The report, released on the commissioner’s website, stated that Leave.EU and Eldon – trading as GoSkippy – were each being fined £60,000 for “serious breaches” of the law that governs electronic marketing.
A separate £15,000 fine has been levied against Leave.EU for a further breach of email regulations in the opposite direction, sending 300,000 emails to Eldon customers with a Leave.EU newsletter.
In her report, Denham said she found “a disturbing disregard for voters’ personal privacy” has been uncovered by the Information Commissioner’s Office investigation into the political uses of voters’ data.
She said: “Personal privacy rights have been compromised by a number of players” adding that the digital electoral ecosystem needed reform.
Denham said the ICO’s investigation involved 71 witnesses, 30 organisations with data practices under review, and more than 700 terabytes of data being assessed by investigators.
Eleven UK political parties have received warning notices demanding action on data protection, the report said, with the threat of possible audits later in the year.
The activities of the now-defunct Cambridge Analytica also continue to face scrutiny. The ICO said it had ordered the company to “deal properly” with a personal data request from David Carroll, a US professor.
It added that the company would be facing a substantial fine had it not already collapsed into administration in the wake of the Facebook data-harvesting scandal.

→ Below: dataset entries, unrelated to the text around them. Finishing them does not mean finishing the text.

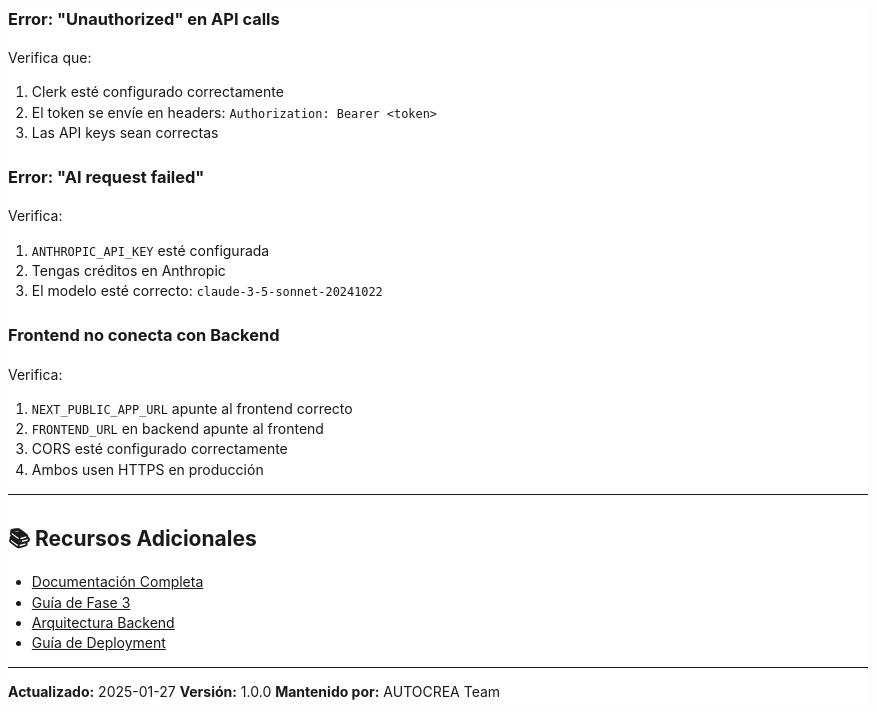 ### Error: "Unauthorized" en API calls

Verifica que:
1. Clerk esté configurado correctamente
2. El token se envíe en headers: `Authorization: Bearer <token>`
3. Las API keys sean correctas

### Error: "AI request failed"

Verifica:
1. `ANTHROPIC_API_KEY` esté configurada
2. Tengas créditos en Anthropic
3. El modelo esté correcto: `claude-3-5-sonnet-20241022`

### Frontend no conecta con Backend

Verifica:
1. `NEXT_PUBLIC_APP_URL` apunte al frontend correcto
2. `FRONTEND_URL` en backend apunte al frontend
3. CORS esté configurado correctamente
4. Ambos usen HTTPS en producción

---

## 📚 Recursos Adicionales

- [Documentación Completa](./README.md)
- [Guía de Fase 3](./PHASE_3_EXPLAINED.md)
- [Arquitectura Backend](./PHASE_3_BACKEND.md)
- [Guía de Deployment](./NETLIFY_DEPLOYMENT_GUIDE.md)

---

**Actualizado:** 2025-01-27
**Versión:** 1.0.0
**Mantenido por:** AUTOCREA Team
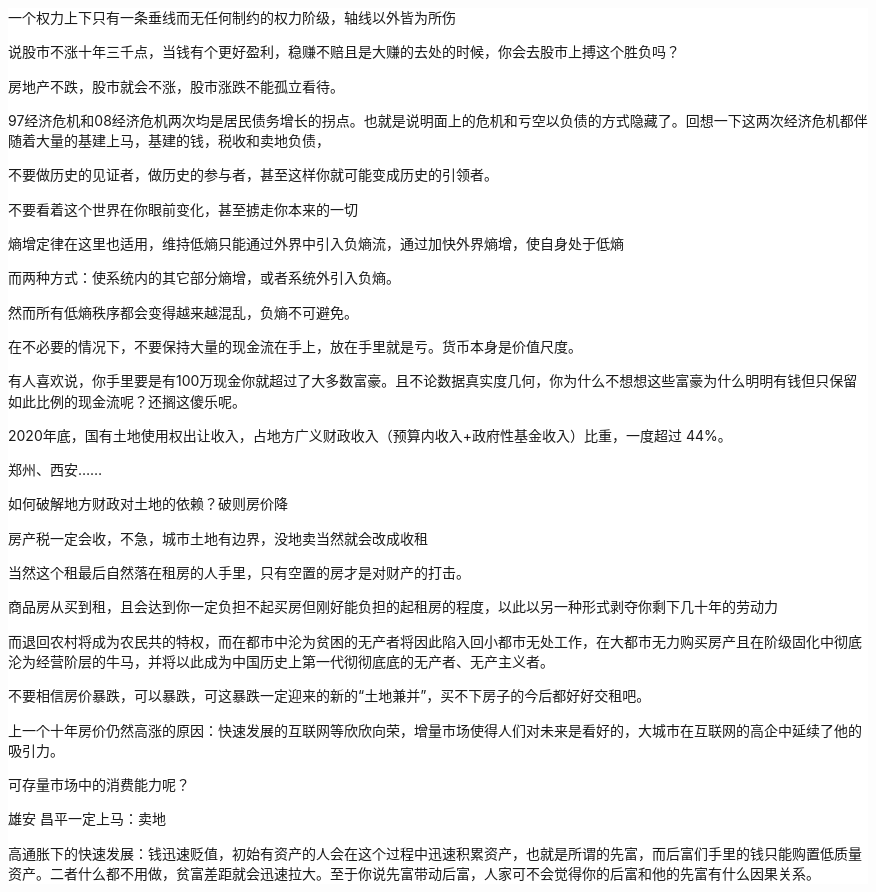 

一个权力上下只有一条垂线而无任何制约的权力阶级，轴线以外皆为所伤



说股市不涨十年三千点，当钱有个更好盈利，稳赚不赔且是大赚的去处的时候，你会去股市上搏这个胜负吗？



房地产不跌，股市就会不涨，股市涨跌不能孤立看待。



97经济危机和08经济危机两次均是居民债务增长的拐点。也就是说明面上的危机和亏空以负债的方式隐藏了。回想一下这两次经济危机都伴随着大量的基建上马，基建的钱，税收和卖地负债，



不要做历史的见证者，做历史的参与者，甚至这样你就可能变成历史的引领者。

不要看着这个世界在你眼前变化，甚至掳走你本来的一切



熵增定律在这里也适用，维持低熵只能通过外界中引入负熵流，通过加快外界熵增，使自身处于低熵

而两种方式：使系统内的其它部分熵增，或者系统外引入负熵。

然而所有低熵秩序都会变得越来越混乱，负熵不可避免。



在不必要的情况下，不要保持大量的现金流在手上，放在手里就是亏。货币本身是价值尺度。

有人喜欢说，你手里要是有100万现金你就超过了大多数富豪。且不论数据真实度几何，你为什么不想想这些富豪为什么明明有钱但只保留如此比例的现金流呢？还搁这傻乐呢。



2020年底，国有土地使用权出让收入，占地方广义财政收入（预算内收入+政府性基金收入）比重，一度超过 44%。

郑州、西安……

如何破解地方财政对土地的依赖？破则房价降

房产税一定会收，不急，城市土地有边界，没地卖当然就会改成收租

当然这个租最后自然落在租房的人手里，只有空置的房才是对财产的打击。

商品房从买到租，且会达到你一定负担不起买房但刚好能负担的起租房的程度，以此以另一种形式剥夺你剩下几十年的劳动力

而退回农村将成为农民共的特权，而在都市中沦为贫困的无产者将因此陷入回小都市无处工作，在大都市无力购买房产且在阶级固化中彻底沦为经营阶层的牛马，并将以此成为中国历史上第一代彻彻底底的无产者、无产主义者。



不要相信房价暴跌，可以暴跌，可这暴跌一定迎来的新的“土地兼并”，买不下房子的今后都好好交租吧。



上一个十年房价仍然高涨的原因：快速发展的互联网等欣欣向荣，增量市场使得人们对未来是看好的，大城市在互联网的高企中延续了他的吸引力。

可存量市场中的消费能力呢？



雄安 昌平一定上马：卖地



高通胀下的快速发展：钱迅速贬值，初始有资产的人会在这个过程中迅速积累资产，也就是所谓的先富，而后富们手里的钱只能购置低质量资产。二者什么都不用做，贫富差距就会迅速拉大。至于你说先富带动后富，人家可不会觉得你的后富和他的先富有什么因果关系。
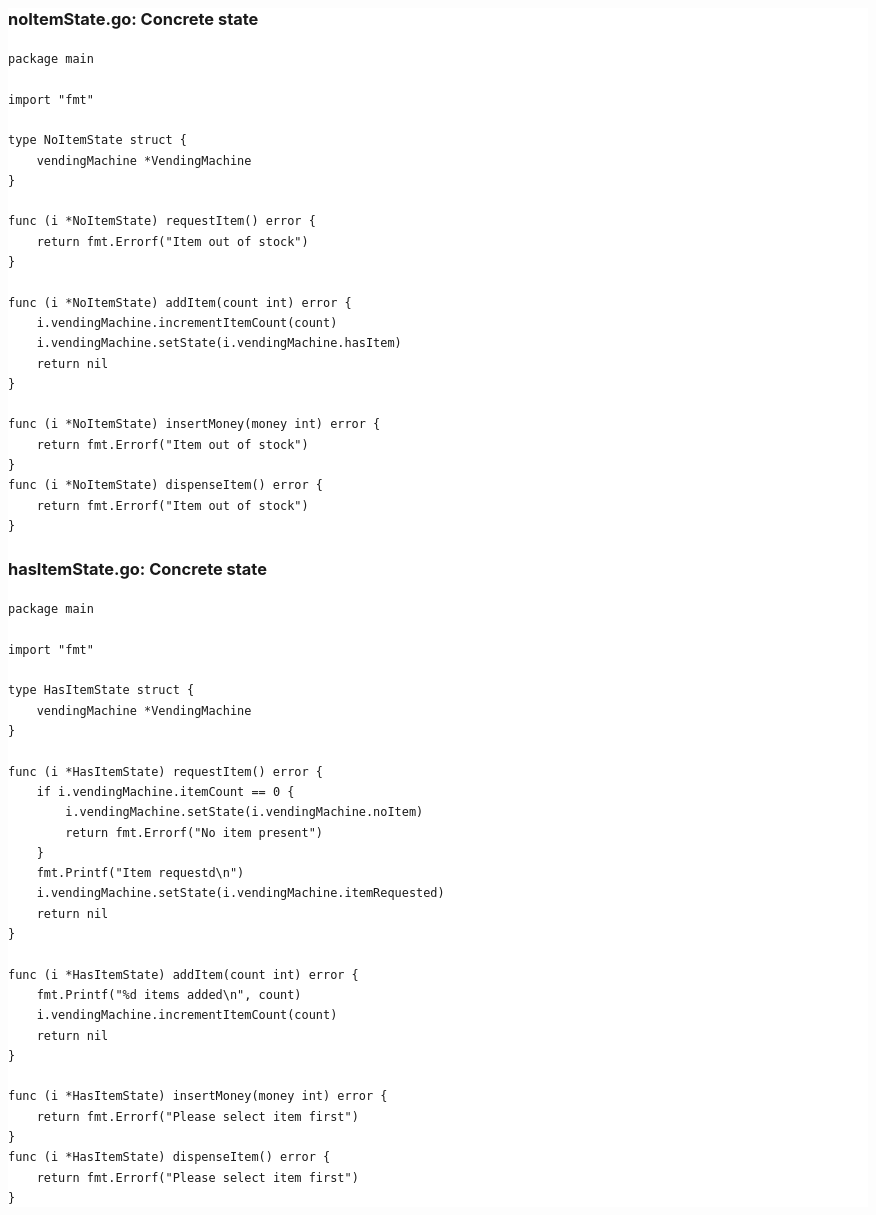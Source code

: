 ### noItemState.go: Concrete state

```
package main

import "fmt"

type NoItemState struct {
    vendingMachine *VendingMachine
}

func (i *NoItemState) requestItem() error {
    return fmt.Errorf("Item out of stock")
}

func (i *NoItemState) addItem(count int) error {
    i.vendingMachine.incrementItemCount(count)
    i.vendingMachine.setState(i.vendingMachine.hasItem)
    return nil
}

func (i *NoItemState) insertMoney(money int) error {
    return fmt.Errorf("Item out of stock")
}
func (i *NoItemState) dispenseItem() error {
    return fmt.Errorf("Item out of stock")
}
```

###  hasItemState.go: Concrete state

```
package main

import "fmt"

type HasItemState struct {
    vendingMachine *VendingMachine
}

func (i *HasItemState) requestItem() error {
    if i.vendingMachine.itemCount == 0 {
        i.vendingMachine.setState(i.vendingMachine.noItem)
        return fmt.Errorf("No item present")
    }
    fmt.Printf("Item requestd\n")
    i.vendingMachine.setState(i.vendingMachine.itemRequested)
    return nil
}

func (i *HasItemState) addItem(count int) error {
    fmt.Printf("%d items added\n", count)
    i.vendingMachine.incrementItemCount(count)
    return nil
}

func (i *HasItemState) insertMoney(money int) error {
    return fmt.Errorf("Please select item first")
}
func (i *HasItemState) dispenseItem() error {
    return fmt.Errorf("Please select item first")
}
```
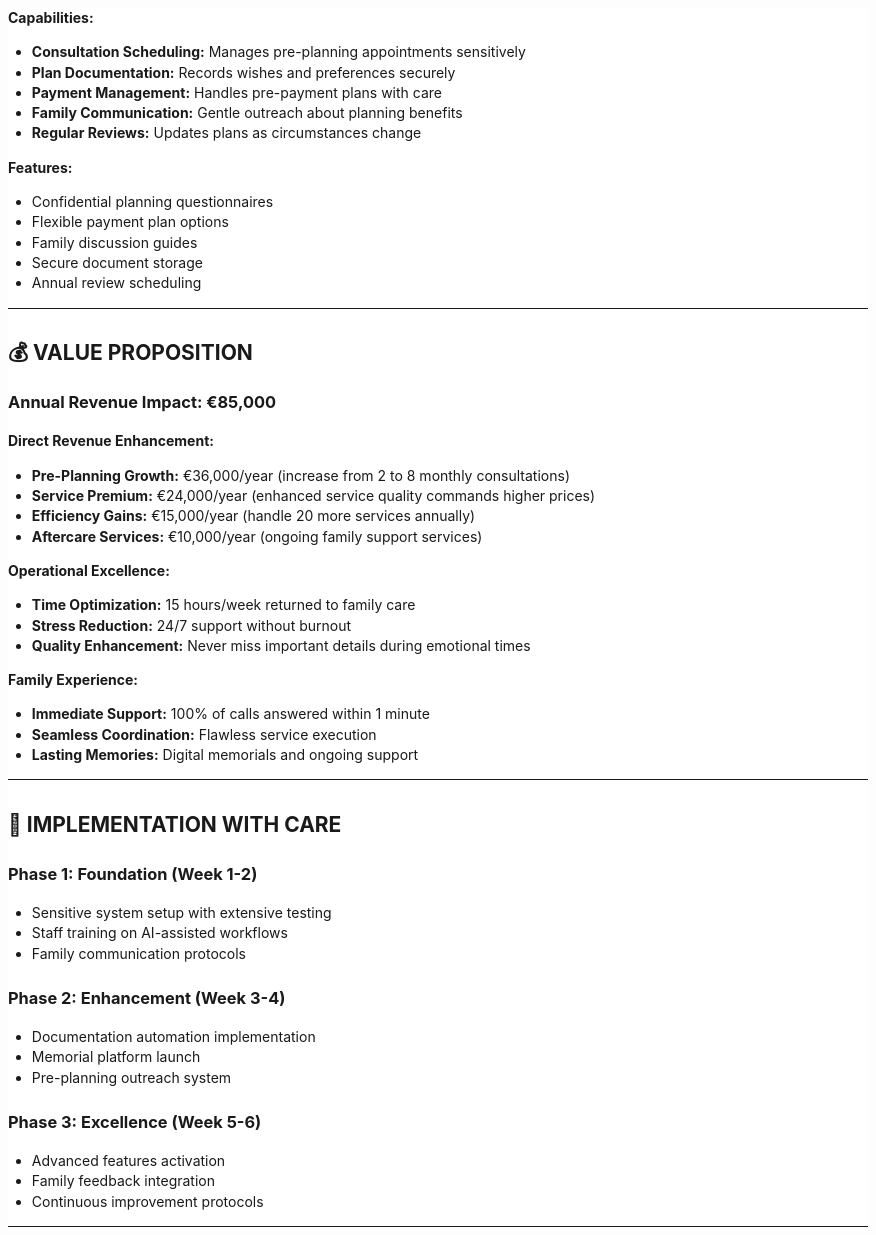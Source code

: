 **Capabilities:**
- **Consultation Scheduling:** Manages pre-planning appointments sensitively
- **Plan Documentation:** Records wishes and preferences securely
- **Payment Management:** Handles pre-payment plans with care
- **Family Communication:** Gentle outreach about planning benefits
- **Regular Reviews:** Updates plans as circumstances change

**Features:**
- Confidential planning questionnaires
- Flexible payment plan options
- Family discussion guides
- Secure document storage
- Annual review scheduling

---

## 💰 VALUE PROPOSITION

### Annual Revenue Impact: €85,000

**Direct Revenue Enhancement:**
- **Pre-Planning Growth:** €36,000/year (increase from 2 to 8 monthly consultations)
- **Service Premium:** €24,000/year (enhanced service quality commands higher prices)
- **Efficiency Gains:** €15,000/year (handle 20 more services annually)
- **Aftercare Services:** €10,000/year (ongoing family support services)

**Operational Excellence:**
- **Time Optimization:** 15 hours/week returned to family care
- **Stress Reduction:** 24/7 support without burnout
- **Quality Enhancement:** Never miss important details during emotional times

**Family Experience:**
- **Immediate Support:** 100% of calls answered within 1 minute
- **Seamless Coordination:** Flawless service execution
- **Lasting Memories:** Digital memorials and ongoing support

---

## 🤝 IMPLEMENTATION WITH CARE

### Phase 1: Foundation (Week 1-2)
- Sensitive system setup with extensive testing
- Staff training on AI-assisted workflows
- Family communication protocols

### Phase 2: Enhancement (Week 3-4)
- Documentation automation implementation
- Memorial platform launch
- Pre-planning outreach system

### Phase 3: Excellence (Week 5-6)
- Advanced features activation
- Family feedback integration
- Continuous improvement protocols

---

The wide-ranging investigation also continues to scrutinise data brokers and their relationship with the UK political scene. Three leading data brokers, including Experian, have been issued with assessment notices.
The ICO has described its investigation, launched in 2017 following revelations in the Observer newspaper, as “the most complex data protection investigation we have ever conducted”. More than 40 full-time investigators are examining data from servers either voluntarily surrendered or seized by the ICO, with information held in the cloud also being assessed.
Referrals have also been made to other law enforcement offices in the UK and overseas due to the suggestion of “offences beyond the scope of the ICO’s legal remit”.
The ICO said it was vital for voters to understand how their data was being used to engineer the targeting of political messages. “Without a high level of transparency and trust amongst citizens that their data is being used appropriately, we are at risk of developing a system of voter surveillance by default,” the report said.
The organisation said it was time for a statutory code of practice to clearly set out the law for political parties, data brokers and campaigners. “There is no turning back the clock – digital elections are here to stay,” it said.